Recall that, legislative changes enacted in Texas halved the state mandated calculation for the amount of loss funding TWIA is needs, from a 1-in-100 year minimum PML metric, down to a 1-in-50 year, which is likely to result in less reinsurance and catastrophe bonds being purchased in 2026.

At a Board meeting in August, they discussed the evolution of the property insurer of last resort’s funding under new state legislation, concluding that it may result in TWIA opting to reset and perhaps even redeem early some of its catastrophe bonds.

Then, at a meeting earlier in October documents showed that based on last year’s methodology for the blending of risk model weights to derive the PML, at the 1-in-50 year level it suggested it could fall to $4.5 billion for 2026.

As we then explained, given the $2 billion of statutory funding expected to be available and an estimated $200 million in the replenished Catastrophe Reserve Trust Fund (CRTF), it meant the reinsurance and cat bond need for 2026 could be just $2.3 billion.

Which is down significantly from the $4.227 billion of reinsurance TWIA had in-force for this year’s 2025 hurricane season.

In fact, it’s lower even than the $2.45 billion of catastrophe bonds TWIA has in-force, alongside which the property insurer for Texas has $1.777 billion of traditional reinsurance for the current year.

At yesterday’s lengthy meeting the Actuarial and Underwriting Committee demonstrated just how difficult it is to make a recommendation on model blend and weighting to use, especially when its Board could opt for something different and the Board then has to make a recommendation to the Texas Insurance Commissioner, who can also choose a different method anyway.

As we’ve seen in previous meetings, there was a desire not to go with the highest or lowest figures output by the models, rather to find a way to blend them to get a result that sat somewhere around the middle, so not being overly conservative or too low so TWIA remains under-protected.

Of course, buying reinsurance and cat bonds to just the 1-in-50 year PML is going to leave TWIA exposed to draining its resources when a major hurricane does hit the state, resulting in a drain on state or taxpayer resources, given it will dramatically reduce the amount of reinsurance and cat bond protection that can absorb some of a major storm loss.

The Committee has opted to use a blend of all four main catastrophe models for setting the 2026 PML, Verisk Touchstone version 13, RMS RiskLink version 25, Impact Forecasting version 18, and Cotality RQE version 25.

The blend to be recommended is to weight the highest and lowest model outputs at 20% each, the two middle figures by 30% each.

On that basis it is Verisk and RMS cat models that would be given a 20% weighting, the Cotality and Impact Forecasting models would receive a 30% weighting, based on the latest model data available.

TWIA’s Committee will also recommend using the long-term hurricane frequency assumptions to derive its figure for 2026, so that all historical data is taken into account in the models.
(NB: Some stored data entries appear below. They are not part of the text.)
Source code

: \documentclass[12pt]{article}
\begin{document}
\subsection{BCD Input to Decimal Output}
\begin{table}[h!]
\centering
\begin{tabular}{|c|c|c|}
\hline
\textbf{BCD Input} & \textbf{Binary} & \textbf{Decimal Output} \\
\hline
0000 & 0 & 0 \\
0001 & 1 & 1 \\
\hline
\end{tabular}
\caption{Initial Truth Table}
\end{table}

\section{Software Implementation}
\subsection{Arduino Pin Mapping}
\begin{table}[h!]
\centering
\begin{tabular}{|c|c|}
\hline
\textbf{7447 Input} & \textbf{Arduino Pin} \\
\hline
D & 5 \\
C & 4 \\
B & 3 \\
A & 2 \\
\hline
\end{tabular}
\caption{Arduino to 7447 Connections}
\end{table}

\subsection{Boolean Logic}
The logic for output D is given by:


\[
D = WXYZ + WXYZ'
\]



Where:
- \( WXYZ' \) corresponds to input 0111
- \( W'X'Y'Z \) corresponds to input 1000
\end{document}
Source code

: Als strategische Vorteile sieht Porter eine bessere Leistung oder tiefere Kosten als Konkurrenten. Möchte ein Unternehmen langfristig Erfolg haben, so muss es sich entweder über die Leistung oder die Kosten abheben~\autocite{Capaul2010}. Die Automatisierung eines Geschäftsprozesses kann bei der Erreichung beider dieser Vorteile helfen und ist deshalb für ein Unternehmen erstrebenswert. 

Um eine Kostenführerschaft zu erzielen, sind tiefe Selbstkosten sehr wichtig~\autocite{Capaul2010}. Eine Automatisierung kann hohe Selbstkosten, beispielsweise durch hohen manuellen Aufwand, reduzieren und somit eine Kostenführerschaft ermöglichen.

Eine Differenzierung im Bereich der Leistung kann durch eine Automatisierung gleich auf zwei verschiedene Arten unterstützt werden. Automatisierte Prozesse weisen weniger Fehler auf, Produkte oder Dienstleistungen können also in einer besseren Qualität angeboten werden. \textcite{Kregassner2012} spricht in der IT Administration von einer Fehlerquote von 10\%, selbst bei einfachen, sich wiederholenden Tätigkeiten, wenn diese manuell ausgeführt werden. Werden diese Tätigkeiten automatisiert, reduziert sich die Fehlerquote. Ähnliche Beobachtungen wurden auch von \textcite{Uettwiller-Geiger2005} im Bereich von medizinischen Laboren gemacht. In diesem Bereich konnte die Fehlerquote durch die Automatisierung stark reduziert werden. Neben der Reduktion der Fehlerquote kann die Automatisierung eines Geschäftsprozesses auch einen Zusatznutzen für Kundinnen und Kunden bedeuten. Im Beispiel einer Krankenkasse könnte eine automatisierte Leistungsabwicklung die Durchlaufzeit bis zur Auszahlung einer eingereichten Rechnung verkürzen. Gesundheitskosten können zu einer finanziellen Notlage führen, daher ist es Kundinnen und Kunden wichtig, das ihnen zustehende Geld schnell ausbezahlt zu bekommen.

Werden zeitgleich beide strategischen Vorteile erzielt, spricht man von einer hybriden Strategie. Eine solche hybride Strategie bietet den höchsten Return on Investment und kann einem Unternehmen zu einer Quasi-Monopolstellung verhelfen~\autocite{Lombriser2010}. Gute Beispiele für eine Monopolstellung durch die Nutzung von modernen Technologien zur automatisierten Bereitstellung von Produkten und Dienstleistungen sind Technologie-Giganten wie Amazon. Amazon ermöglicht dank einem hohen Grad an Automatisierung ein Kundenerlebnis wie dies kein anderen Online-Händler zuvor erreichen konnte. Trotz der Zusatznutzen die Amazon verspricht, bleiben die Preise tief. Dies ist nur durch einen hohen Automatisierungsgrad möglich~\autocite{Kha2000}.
The near-term tends to drive a higher PML figure.

In addition, the Committee opted to continue loading the PML with a 15% loss adjustment expense (LAE) amount, to ensure LAE is covered.

However, it’s worth noting that during the meeting one Committee member said LAE is running slightly over 16% on average at this time for TWIA.

So, looking at data from August 31st 2025, if we apply that weighting and methodology, we get to a 1-in-50 year PML for TWIA of approximately $4.32 billion including the LAE.

The actual PML calculations will be made using November 30th 2025 data, so you can expect to add few percentage points of exposure growth to that as well.

So that could get you closer to the $4.5 billion projection the TWIA Board discussed at the previous meeting, aligned with a reinsurance and catastrophe bond need for 2026 of somewhere around the $2.3 billion figure still, although potentially slightly below depending on exposure growth to Nov 30th.

TWIA’s Board will now consider the recommendation at its next meeting in November, but the Insurance Commissioner for Texas needs to approve it in February, before we’ll know exactly what kind of reinsurance and catastrophe bond renewal the insurer will require for 2026.

TWIA has been directly sponsoring catastrophe bonds since 2014 and remains one of the largest sponsors in our cat bond market sponsor leaderboard.